2.4. Statistical Analysis

The Kolmogorov–Smirnov test was used to test for normal distribution, and the two-way mixed ANOVA was used to determine the main effects of assessment time, group, and interaction between time and group. Mauchley’s test was used to test for sphericity, and if sphericity was lacking, Greenhouse–Geisser correction was used. The Follow-up Mann–Whitney U test was used to examine differences between the groups at specific times. Changes (improved, deteriorated, or no change) in stage and defect size were assessed, and their effects on OHIP domains in the standard seven-domain questionnaire and the new four-dimensional structure were determined using linear regression models. Missing data (<1%) were imputed using the last observation carried forward approach. Partial eta squared was added as a measure of effect size, with 0.01, 0.06, and 0.14 reflecting small, medium, and large effects, respectively. Cronbach’s alpha was used in order to evaluate internal consistency. Data were analyzed with SPSS version 28.0 (SPSS, Chicago, IL, USA), and the default level of significance was set at α ≤ 0.05. In order to account for multiple testing, Bonferroni correction was applied, resulting in an α ≤ 0.0125 for the ANOVA results.

3. Results

3.1. Patient Characteristics

Thirty-six patients (13 males and 23 females) were included. MRONJ was caused by a tooth extraction in all patients. The mean age of all patients was 68.8 (SD = 14.0) years. MRONJ-related parameters are described in Table 2.

Table 2

MRONJ-related parameters in the different subgroups.

Parameter	Groups	n
Total	-	36
Stage	I	25
	II	11
Pain	no	15
	yes	21
Primary disease	osteoporosis	8
	malignoma	28
Risk evaluation	low risk	12
	high risk	24
Duration of intake	short	15
	long	21
Defect size	small	11
	medium	11
	large	14
Need for prosthodontics	yes	17
	no	19

Additional subgroups were formed according to the change of stage between T0 and T1: 14 patients improved, 1 patient deteriorated, and 21 patients showed no change. Similar results were observed in change of stage between T0 and T2: 13 patients improved, one patient deteriorated, and 22 patients showed no change. Regarding change of defect size between T0 and T1, an improvement was found in 22 patients, deterioration in two patients, and no change in 12 patients. For change of defect size between T0 and T2, 21 patients improved, two patients deteriorated, and 13 patients showed no change.

3.2. OHIP Evaluations

In general, OHIP scores decreased between T0 and T1/T2 (Figure 1). Evaluation of the OHIP sum score showed a significant main effect for time (T0/T1/T2) for all parameters (stage, pain, primary disease, risk evaluation, duration of drug intake, defect size, and need for prosthodontics) (all F [2,68] ≥ 8.558, all p ≤ 0.001, partial-η2 [min to max] = 0.201 to 0.322). Improvement occurred between T0 and T1 (all F [1,34] ≥ 7.756, all p ≤ 0.009, partial-η2 [min to max] = 0.186 to 0.355). This improvement was maintained at T2 but no further significant improvements were observed between T1 and T2 (all F [1,34] < 0.858, all p > 0.213, partial-η2 [min to max] = 0.025 to 0.045).

Figure 1

Total OHIP score at baseline (T0), first (T1) and second (T2) follow-up appointment.

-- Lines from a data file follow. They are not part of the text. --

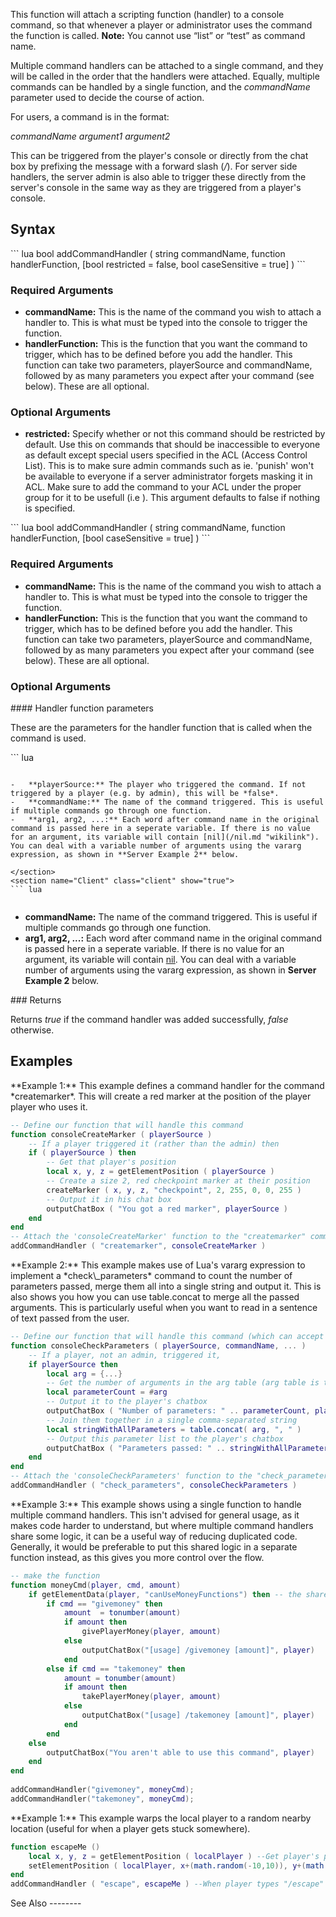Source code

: This function will attach a scripting function (handler) to a console command, so that whenever a player or administrator uses the command the function is called. **Note:** You cannot use “list” or “test” as command name.

Multiple command handlers can be attached to a single command, and they will be called in the order that the handlers were attached. Equally, multiple commands can be handled by a single function, and the *commandName* parameter used to decide the course of action.

For users, a command is in the format:

*commandName* *argument1* *argument2*

This can be triggered from the player's console or directly from the chat box by prefixing the message with a forward slash (*/*). For server side handlers, the server admin is also able to trigger these directly from the server's console in the same way as they are triggered from a player's console.

Syntax
------

<section name="Server" class="server" show="true">
``` lua
bool addCommandHandler ( string commandName, function handlerFunction, [bool restricted = false, bool caseSensitive = true] )
```

### Required Arguments

-   **commandName:** This is the name of the command you wish to attach a handler to. This is what must be typed into the console to trigger the function.
-   **handlerFunction:** This is the function that you want the command to trigger, which has to be defined before you add the handler. This function can take two parameters, playerSource and commandName, followed by as many parameters you expect after your command (see below). These are all optional.

### Optional Arguments

-   **restricted:** Specify whether or not this command should be restricted by default. Use this on commands that should be inaccessible to everyone as default except special users specified in the ACL (Access Control List). This is to make sure admin commands such as ie. 'punish' won't be available to everyone if a server administrator forgets masking it in ACL. Make sure to add the command to your ACL under the proper group for it to be usefull (i.e <right name="command.killEveryone" access="true"></right>). This argument defaults to false if nothing is specified.

</section>
<section name="Client" class="client" show="true">
``` lua
bool addCommandHandler ( string commandName, function handlerFunction, [bool caseSensitive = true] )
```

### Required Arguments

-   **commandName:** This is the name of the command you wish to attach a handler to. This is what must be typed into the console to trigger the function.
-   **handlerFunction:** This is the function that you want the command to trigger, which has to be defined before you add the handler. This function can take two parameters, playerSource and commandName, followed by as many parameters you expect after your command (see below). These are all optional.

### Optional Arguments

</section>
#### Handler function parameters

These are the parameters for the handler function that is called when the command is used.

<section name="Server" class="server" show="true">
``` lua
 
```

-   **playerSource:** The player who triggered the command. If not triggered by a player (e.g. by admin), this will be *false*.
-   **commandName:** The name of the command triggered. This is useful if multiple commands go through one function.
-   **arg1, arg2, ...:** Each word after command name in the original command is passed here in a seperate variable. If there is no value for an argument, its variable will contain [nil](/nil.md "wikilink"). You can deal with a variable number of arguments using the vararg expression, as shown in **Server Example 2** below.

</section>
<section name="Client" class="client" show="true">
``` lua
 
```

-   **commandName:** The name of the command triggered. This is useful if multiple commands go through one function.
-   **arg1, arg2, ...:** Each word after command name in the original command is passed here in a seperate variable. If there is no value for an argument, its variable will contain [nil](/nil.md "wikilink"). You can deal with a variable number of arguments using the vararg expression, as shown in **Server Example 2** below.

</section>
### Returns

Returns *true* if the command handler was added successfully, *false* otherwise.

Examples
--------

<section name="Server" class="server" show="true">
**Example 1:** This example defines a command handler for the command *createmarker*. This will create a red marker at the position of the player player who uses it.

``` lua
-- Define our function that will handle this command
function consoleCreateMarker ( playerSource )
    -- If a player triggered it (rather than the admin) then
    if ( playerSource ) then
        -- Get that player's position
        local x, y, z = getElementPosition ( playerSource )
        -- Create a size 2, red checkpoint marker at their position
        createMarker ( x, y, z, "checkpoint", 2, 255, 0, 0, 255 )
        -- Output it in his chat box
        outputChatBox ( "You got a red marker", playerSource )
    end
end
-- Attach the 'consoleCreateMarker' function to the "createmarker" command
addCommandHandler ( "createmarker", consoleCreateMarker )
```

</section>
<section name="Server" class="server" show="hide">
**Example 2:** This example makes use of Lua's vararg expression to implement a *check\_parameters* command to count the number of parameters passed, merge them all into a single string and output it. This is also shows you how you can use table.concat to merge all the passed arguments. This is particularly useful when you want to read in a sentence of text passed from the user.

``` lua
-- Define our function that will handle this command (which can accept a variable number of arguments after commandName)
function consoleCheckParameters ( playerSource, commandName, ... )
    -- If a player, not an admin, triggered it,
    if playerSource then
        local arg = {...}
        -- Get the number of arguments in the arg table (arg table is the same as: {...})
        local parameterCount = #arg
        -- Output it to the player's chatbox
        outputChatBox ( "Number of parameters: " .. parameterCount, playerSource )
        -- Join them together in a single comma-separated string
        local stringWithAllParameters = table.concat( arg, ", " )
        -- Output this parameter list to the player's chatbox
        outputChatBox ( "Parameters passed: " .. stringWithAllParameters, playerSource )
    end
end
-- Attach the 'consoleCheckParameters' function to the "check_parameters" command
addCommandHandler ( "check_parameters", consoleCheckParameters )
```

</section>
<section name="Server" class="server" show="hide">
**Example 3:** This example shows using a single function to handle multiple command handlers. This isn't advised for general usage, as it makes code harder to understand, but where multiple command handlers share some logic, it can be a useful way of reducing duplicated code. Generally, it would be preferable to put this shared logic in a separate function instead, as this gives you more control over the flow.

``` lua
-- make the function
function moneyCmd(player, cmd, amount)
    if getElementData(player, "canUseMoneyFunctions") then -- the shared logic
        if cmd == "givemoney" then
            amount  = tonumber(amount)
            if amount then
                givePlayerMoney(player, amount)
            else
                outputChatBox("[usage] /givemoney [amount]", player)
            end
        else if cmd == "takemoney" then
            amount = tonumber(amount)
            if amount then
                takePlayerMoney(player, amount)
            else
                outputChatBox("[usage] /takemoney [amount]", player)
            end
        end
    else
        outputChatBox("You aren't able to use this command", player)
    end
end
 
addCommandHandler("givemoney", moneyCmd);
addCommandHandler("takemoney", moneyCmd);
```

</section>
<section name="Client" class="client" show="false">
**Example 1:** This example warps the local player to a random nearby location (useful for when a player gets stuck somewhere).

``` lua
function escapeMe ()
    local x, y, z = getElementPosition ( localPlayer ) --Get player's position
    setElementPosition ( localPlayer, x+(math.random(-10,10)), y+(math.random(-10,10)), z+(math.random(1,15)) ) --Move a player randomly to a nearby location. X is current x + a number between -10, 10 and so on.
end    
addCommandHandler ( "escape", escapeMe ) --When player types "/escape" in chatbox or "escape" in console
```

</section>
See Also
--------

No significant main effects between groups were found (all F [1,34] < 0.003, all p > 0.05, partial-η2 [min to max] = 0.008 to 0.108). Although no significant differences were observed in the need for prosthodontics between groups, an almost large effect size was observed within the group (partial-η2 = 0.101).

Statistically significant time by group interactions were found for risk evaluation (F [2,68] = 5.960, p ≤ 0.004, partial-η2 = 0.149). Planned contrasts revealed that the change in risk evaluation was significantly different in all groups between T0 and T1/T2 (all F [1,34] ≥ 7.267, all p ≤ 0.011, partial-η2 [min to max] = 0.176 to 0.206), but not between T1 and T2 (F [1,34] = 0.019, p > 0.892, partial-η2 = 0.001). Duration of drug intake only changed significantly between T0 and T2 assessments and this difference was dependent on group (F [1,34] = 7.086, p ≤ 0.012, partial-η2 = 0.172). Descriptive data for OHIP scores are presented in Table 3.

Table 3

OHIP scores for all parameters investigated and times of assessment (T0/T1/T2). SD: standard deviation.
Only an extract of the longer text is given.